The Prayer That Turns the World Upside Down: The Lord’s Prayer as a Manifesto for Revolution
R. Albert Mohler Jr.
The Lord’s Prayer is a revolutionary and earth-shattering manifesto for God’s eternal reign in heaven and earth, writes R. Albert Mohler Jr. in his new book, The Prayer That Turns the World Upside Down, which released in January.
This famous prayer has a central message, according to Mohler: the Lord alone reigns. The words in the prayer call for God’s kingdom to come and for his will to be done on earth as in heaven — Mohler calls these the “most revolutionary words human beings could imagine.”
“This short prayer turns the world upside down,” Mohler writes in the introduction. “Principalities and powers hear their fall. Dictators are told their time is up. Might will indeed be made right, and truth and justice will prevail. The kingdoms of this world will all pass, giving way to the kingdom of our Lord and of his Christ.”
Most people recognize the familiar refrains of the prayer Jesus taught to his disciples in Matthew 6:9-13 and Luke 11:2-4. It’s recited at graveside services and before high school football games. But people often don’t understand the words they’re saying, according to Mohler.
The book is part of Mohler’s effort to teach on a popular level three of the most central texts in biblical Christianity. Historically, the church has stood on a three-footed stool of instruction: the Ten Commandments, the Lord’s Prayer, and the Apostles’ Creed. This book is the second in a trilogy exploring those three foundational texts, with his 2009 book, Words From the Fire: Hearing the Voice of God in the Ten Commandments, being the first installment. He plans to write a book on the Apostles’ Creed in the near future.

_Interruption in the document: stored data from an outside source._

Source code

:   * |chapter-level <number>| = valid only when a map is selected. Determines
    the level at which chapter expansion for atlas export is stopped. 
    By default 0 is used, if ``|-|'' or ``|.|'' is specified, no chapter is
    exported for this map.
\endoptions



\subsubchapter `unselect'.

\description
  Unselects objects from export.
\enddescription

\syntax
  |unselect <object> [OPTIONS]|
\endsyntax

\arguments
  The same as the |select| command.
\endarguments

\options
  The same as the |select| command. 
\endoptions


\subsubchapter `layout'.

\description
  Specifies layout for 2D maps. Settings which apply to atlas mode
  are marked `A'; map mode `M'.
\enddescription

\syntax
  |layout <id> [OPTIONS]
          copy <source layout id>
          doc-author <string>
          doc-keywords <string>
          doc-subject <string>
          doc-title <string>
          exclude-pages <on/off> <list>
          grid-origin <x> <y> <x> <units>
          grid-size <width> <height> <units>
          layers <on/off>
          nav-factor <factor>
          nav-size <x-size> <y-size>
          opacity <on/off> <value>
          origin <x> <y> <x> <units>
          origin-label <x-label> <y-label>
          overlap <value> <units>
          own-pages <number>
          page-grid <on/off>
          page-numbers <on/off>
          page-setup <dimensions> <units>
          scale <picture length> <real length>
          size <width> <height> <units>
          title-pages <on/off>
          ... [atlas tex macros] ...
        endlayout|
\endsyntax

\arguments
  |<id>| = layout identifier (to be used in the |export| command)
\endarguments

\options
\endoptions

One of the dominant forms of prayer in American culture is that of supplication and intercession — asking God to use his power on the behalf of believers. Many Wednesday night prayer meetings become a laundry list of requests regarding the health of family members or for wisdom in decision-making.
That way of praying is not wrong, Mohler said. God commands Christians to bring their concerns before the Father. But prayer is more than that. Prayer is oriented toward the kingdom of God. It is not merely supplicational; it is eschatological. It is motivated by a desire to see the world made right through the spread of the gospel, Mohler writes.
Commonly, evangelicals resist formulaic or premeditated prayers, but Mohler suggests the Lord’s Prayer provides a model for all believers to follow, just as the disciples did. Not all prayer has to be spontaneous, he said. Neither is it helpful to approach God in a conversational or relaxed way. Rather, the church should embrace established forms of prayer like those found throughout the Scriptures — the kind of prayer that recognizes God’s reign over all things and submits to him as both Lord and Father. The Lord’s Prayer is not innate, but taught to followers of Jesus by Christ himself.
“Every generation of Christians must learn to make the request, like the disciples before them, ‘Lord, teach us to pray,’” writes Mohler. “Every generation of Christians must also remember that Jesus’ response to that question now is the same as it was two thousand years ago. If we would have the Lord himself teach us how to pray, then we must turn to the Lord’s Prayer for instruction.”
The book opens with an overview of the discipline of prayer in Chapter 1, then moves to a line-by-line exposition of the Lord’s Prayer in subsequent chapters. It concludes with an epilogue about the doxology (“For yours is the kingdom and the power and the glory forever, Amen”), which is likely not original to the text of Matthew but is still right for worshipping Christians to pray, Mohler writes in the book.